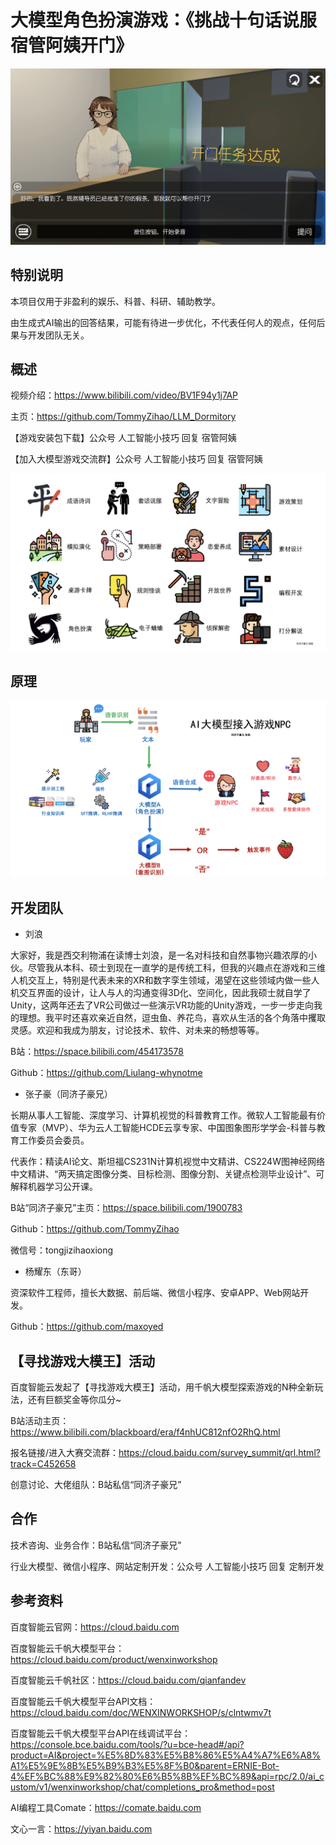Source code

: # 大模型角色扮演游戏：《挑战十句话说服宿管阿姨开门》

![游戏界面](asset/ui-1.jpg)

## 特别说明

本项目仅用于非盈利的娱乐、科普、科研、辅助教学。

由生成式AI输出的回答结果，可能有待进一步优化，不代表任何人的观点，任何后果与开发团队无关。

## 概述

视频介绍：https://www.bilibili.com/video/BV1F94y1j7AP

主页：https://github.com/TommyZihao/LLM_Dormitory

【游戏安装包下载】公众号 人工智能小技巧 回复 宿管阿姨

【加入大模型游戏交流群】公众号 人工智能小技巧 回复 宿管阿姨

![大模型赋能的游戏场景](asset/kind.png)

## 原理

![开发流程图](asset/flow.png)

## 开发团队

- 刘浪

大家好，我是西交利物浦在读博士刘浪，是一名对科技和自然事物兴趣浓厚的小伙。尽管我从本科、硕士到现在一直学的是传统工科，但我的兴趣点在游戏和三维人机交互上，特别是代表未来的XR和数字孪生领域，渴望在这些领域内做一些人机交互界面的设计，让人与人的沟通变得3D化、空间化，因此我硕士就自学了Unity，这两年还去了VR公司做过一些演示VR功能的Unity游戏，一步一步走向我的理想。我平时还喜欢亲近自然，逗虫鱼、养花鸟，喜欢从生活的各个角落中攫取灵感。欢迎和我成为朋友，讨论技术、软件、对未来的畅想等等。

B站：https://space.bilibili.com/454173578

Github：https://github.com/Liulang-whynotme

- 张子豪（同济子豪兄）

长期从事人工智能、深度学习、计算机视觉的科普教育工作。微软人工智能最有价值专家（MVP）、华为云人工智能HCDE云享专家、中国图象图形学学会-科普与教育工作委员会委员。

代表作：精读AI论文、斯坦福CS231N计算机视觉中文精讲、CS224W图神经网络中文精讲、“两天搞定图像分类、目标检测、图像分割、关键点检测毕业设计”、可解释机器学习公开课。

B站“同济子豪兄”主页：https://space.bilibili.com/1900783

Github：https://github.com/TommyZihao

微信号：tongjizihaoxiong

- 杨耀东（东哥）
  
资深软件工程师，擅长大数据、前后端、微信小程序、安卓APP、Web网站开发。

Github：https://github.com/maxoyed

## 【寻找游戏大模王】活动

百度智能云发起了【寻找游戏大模王】活动，用千帆大模型探索游戏的N种全新玩法，还有巨额奖金等你瓜分~

B站活动主页：https://www.bilibili.com/blackboard/era/f4nhUC812nfO2RhQ.html

报名链接/进入大赛交流群：https://cloud.baidu.com/survey_summit/qrl.html?track=C452658

创意讨论、大佬组队：B站私信“同济子豪兄”

## 合作

技术咨询、业务合作：B站私信“同济子豪兄”

行业大模型、微信小程序、网站定制开发：公众号 人工智能小技巧 回复 定制开发

## 参考资料

百度智能云官网：https://cloud.baidu.com

百度智能云千帆大模型平台：https://cloud.baidu.com/product/wenxinworkshop

百度智能云千帆社区：https://cloud.baidu.com/qianfandev

百度智能云千帆大模型平台API文档：https://cloud.baidu.com/doc/WENXINWORKSHOP/s/clntwmv7t

百度智能云千帆大模型平台API在线调试平台：https://console.bce.baidu.com/tools/?u=bce-head#/api?product=AI&project=%E5%8D%83%E5%B8%86%E5%A4%A7%E6%A8%A1%E5%9E%8B%E5%B9%B3%E5%8F%B0&parent=ERNIE-Bot-4%EF%BC%88%E9%82%80%E6%B5%8B%EF%BC%89&api=rpc/2.0/ai_custom/v1/wenxinworkshop/chat/completions_pro&method=post

AI编程工具Comate：https://comate.baidu.com

文心一言：https://yiyan.baidu.com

## Exercise prompt
Restate all entries above exactly, but not the images.

## Exercise response
Source code

: # 大模型角色扮演游戏：《挑战十句话说服宿管阿姨开门》

![游戏界面](asset/ui-1.jpg)

## 特别说明

本项目仅用于非盈利的娱乐、科普、科研、辅助教学。

由生成式AI输出的回答结果，可能有待进一步优化，不代表任何人的观点，任何后果与开发团队无关。

## 概述

视频介绍：https://www.bilibili.com/video/BV1F94y1j7AP

主页：https://github.com/TommyZihao/LLM_Dormitory

【游戏安装包下载】公众号 人工智能小技巧 回复 宿管阿姨

【加入大模型游戏交流群】公众号 人工智能小技巧 回复 宿管阿姨

![大模型赋能的游戏场景](asset/kind.png)

## 原理

![开发流程图](asset/flow.png)

## 开发团队

- 刘浪

大家好，我是西交利物浦在读博士刘浪，是一名对科技和自然事物兴趣浓厚的小伙。尽管我从本科、硕士到现在一直学的是传统工科，但我的兴趣点在游戏和三维人机交互上，特别是代表未来的XR和数字孪生领域，渴望在这些领域内做一些人机交互界面的设计，让人与人的沟通变得3D化、空间化，因此我硕士就自学了Unity，这两年还去了VR公司做过一些演示VR功能的Unity游戏，一步一步走向我的理想。我平时还喜欢亲近自然，逗虫鱼、养花鸟，喜欢从生活的各个角落中攫取灵感。欢迎和我成为朋友，讨论技术、软件、对未来的畅想等等。

B站：https://space.bilibili.com/454173578

Github：https://github.com/Liulang-whynotme

- 张子豪（同济子豪兄）

长期从事人工智能、深度学习、计算机视觉的科普教育工作。微软人工智能最有价值专家（MVP）、华为云人工智能HCDE云享专家、中国图象图形学学会-科普与教育工作委员会委员。

代表作：精读AI论文、斯坦福CS231N计算机视觉中文精讲、CS224W图神经网络中文精讲、“两天搞定图像分类、目标检测、图像分割、关键点检测毕业设计”、可解释机器学习公开课。

B站“同济子豪兄”主页：https://space.bilibili.com/1900783

Github：https://github.com/TommyZihao

微信号：tongjizihaoxiong

- 杨耀东（东哥）
  
资深软件工程师，擅长大数据、前后端、微信小程序、安卓APP、Web网站开发。

Github：https://github.com/maxoyed

## 【寻找游戏大模王】活动

百度智能云发起了【寻找游戏大模王】活动，用千帆大模型探索游戏的N种全新玩法，还有巨额奖金等你瓜分~

B站活动主页：https://www.bilibili.com/blackboard/era/f4nhUC812nfO2RhQ.html

报名链接/进入大赛交流群：https://cloud.baidu.com/survey_summit/qrl.html?track=C452658

创意讨论、大佬组队：B站私信“同济子豪兄”

## 合作

技术咨询、业务合作：B站私信“同济子豪兄”

行业大模型、微信小程序、网站定制开发：公众号 人工智能小技巧 回复 定制开发

## 参考资料

百度智能云官网：https://cloud.baidu.com

百度智能云千帆大模型平台：https://cloud.baidu.com/product/wenxinworkshop

百度智能云千帆社区：https://cloud.baidu.com/qianfandev

百度智能云千帆大模型平台API文档：https://cloud.baidu.com/doc/WENXINWORKSHOP/s/clntwmv7t

百度智能云千帆大模型平台API在线调试平台：https://console.bce.baidu.com/tools/?u=bce-head#/api?product=AI&project=%E5%8D%83%E5%B8%86%E5%A4%A7%E6%A8%A1%E5%9E%8B%E5%B9%B3%E5%8F%B0&parent=ERNIE-Bot-4%EF%BC%88%E9%82%80%E6%B5%8B%EF%BC%89&api=rpc/2.0/ai_custom/v1/wenxinworkshop/chat/completions_pro&method=post

AI编程工具Comate：https://comate.baidu.com

文心一言：https://yiyan.baidu.com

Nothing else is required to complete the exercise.